Cybercrime e social media, un rapporto in evoluzione
500 gruppi dedicati alle frodi, 220 mila membri e una preferenza per Facebook: cybercrime e social media sono sempre più legati.
I social media rappresentano un enorme bacino di utenze e di dati sensibili, quindi era logiche che, presto o tardi, avrebbero catturato l’attenzione di chi lucra sul furto e la compravendita delle informazioni riservate. A conferma di questo fatto arriva uno studio effettuato da una divisione di Dell Technologies, la quale ha analizzato il comportamento di hacker e cybercriminali sui social network. 220 mila soggetti sono stati controllati per 6 mesi, durante i quali si è compreso che le piattaforme social non sono più solo un luogo dove diffondere malware ed effettuare azioni di data mining, ma rappresentano una piazza pubblica per la compravendita di informazioni sensibili e la condivisione di know-how.
Facebook è il mezzo preferito
Essendo il social con più utenti e con la maggior diffusione, Facebook è il luogo principale in cui avvengono gli scambi di dati sensibili. Molti hacker sono presenti sotto falso nome e partecipano a gruppi dedicati alla vendita di informazioni. Circa il 60% degli hacker opera infatti sul social di Zuckerberg, agendo sia in veste di venditore che di acquirente.
Al secondo posto c’è Whatsapp, pratico per la possibilità di creare gruppi e chat e, soprattutto, protetto dai sistemi di crittografia: paradossalmente, un sistema pensato per la sicurezza degli utenti, ora favorisce il mercato dei dati.
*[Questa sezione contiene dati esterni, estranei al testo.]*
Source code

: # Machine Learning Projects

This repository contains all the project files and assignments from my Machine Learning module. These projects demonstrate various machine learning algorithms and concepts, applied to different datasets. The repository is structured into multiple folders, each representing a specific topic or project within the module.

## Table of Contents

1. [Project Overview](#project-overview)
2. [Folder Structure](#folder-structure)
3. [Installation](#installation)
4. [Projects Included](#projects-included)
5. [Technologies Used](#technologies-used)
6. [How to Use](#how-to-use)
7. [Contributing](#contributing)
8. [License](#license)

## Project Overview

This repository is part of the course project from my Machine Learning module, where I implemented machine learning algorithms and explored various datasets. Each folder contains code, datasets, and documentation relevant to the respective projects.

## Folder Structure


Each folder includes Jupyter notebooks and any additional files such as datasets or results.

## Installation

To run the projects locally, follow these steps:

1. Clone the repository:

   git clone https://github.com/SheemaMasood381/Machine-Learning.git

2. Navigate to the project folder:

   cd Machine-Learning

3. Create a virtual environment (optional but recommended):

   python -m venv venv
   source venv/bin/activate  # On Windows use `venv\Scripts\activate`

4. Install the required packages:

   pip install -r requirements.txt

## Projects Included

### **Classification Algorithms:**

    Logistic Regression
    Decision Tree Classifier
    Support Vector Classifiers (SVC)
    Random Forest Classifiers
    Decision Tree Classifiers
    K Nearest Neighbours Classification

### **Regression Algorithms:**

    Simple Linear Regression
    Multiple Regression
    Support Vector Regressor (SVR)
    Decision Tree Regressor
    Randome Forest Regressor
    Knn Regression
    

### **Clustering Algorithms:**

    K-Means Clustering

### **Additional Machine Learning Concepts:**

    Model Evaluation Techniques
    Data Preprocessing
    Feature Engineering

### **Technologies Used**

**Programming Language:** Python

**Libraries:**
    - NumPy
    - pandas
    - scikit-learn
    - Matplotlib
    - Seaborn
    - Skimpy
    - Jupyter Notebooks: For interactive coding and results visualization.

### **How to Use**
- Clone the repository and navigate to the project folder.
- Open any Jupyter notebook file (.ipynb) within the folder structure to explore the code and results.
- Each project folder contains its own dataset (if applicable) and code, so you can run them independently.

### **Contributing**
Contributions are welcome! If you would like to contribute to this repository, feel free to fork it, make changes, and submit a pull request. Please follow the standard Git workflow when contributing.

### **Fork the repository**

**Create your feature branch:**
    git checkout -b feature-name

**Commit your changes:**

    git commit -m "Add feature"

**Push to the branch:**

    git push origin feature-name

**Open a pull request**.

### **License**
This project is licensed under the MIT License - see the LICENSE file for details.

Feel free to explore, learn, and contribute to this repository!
Carte di credito e trasferimenti di denaro sono i temi più caldi
Circa il 53% delle azioni è incentrato sullo scambio dei dati legati alle carte di credito (il termine tecnico è carding). A seguire c’è l’account takeover, ossia il trasferimento di denaro dagli account privati (16%). Solo il 6% tocca invece le attività generamente più diffuse, come il phising o la diffusione di ransomware.
Da dove arrivano gli attacchi?
Un dato molto interessante che emerge dallo studio è quello relativo alla provenienza degli attacchi e ai paesi più colpiti. I dati indicano che i paesi del Sud-America, Gran Bretagna e U.S.A. sono i luoghi maggiormente colpiti, mentre Spagna, Asia e Africa sono i principali punti di partenza degli attacchi.
Lo scenario è piuttosto preoccupante, perché mostra come i cybercriminali stiano utilizzando questi strumenti di comunicazione in modo aperto e disinvolto ai fini delle proprie attività. Tuttavia, questo può rappresentare un vantaggio per gli addetti ai lavori, i quali, attraverso studi e ricerche come questa, possono analizzare al meglio le logiche degli hacker e sviluppare azioni e strategie di protezione più efficaci.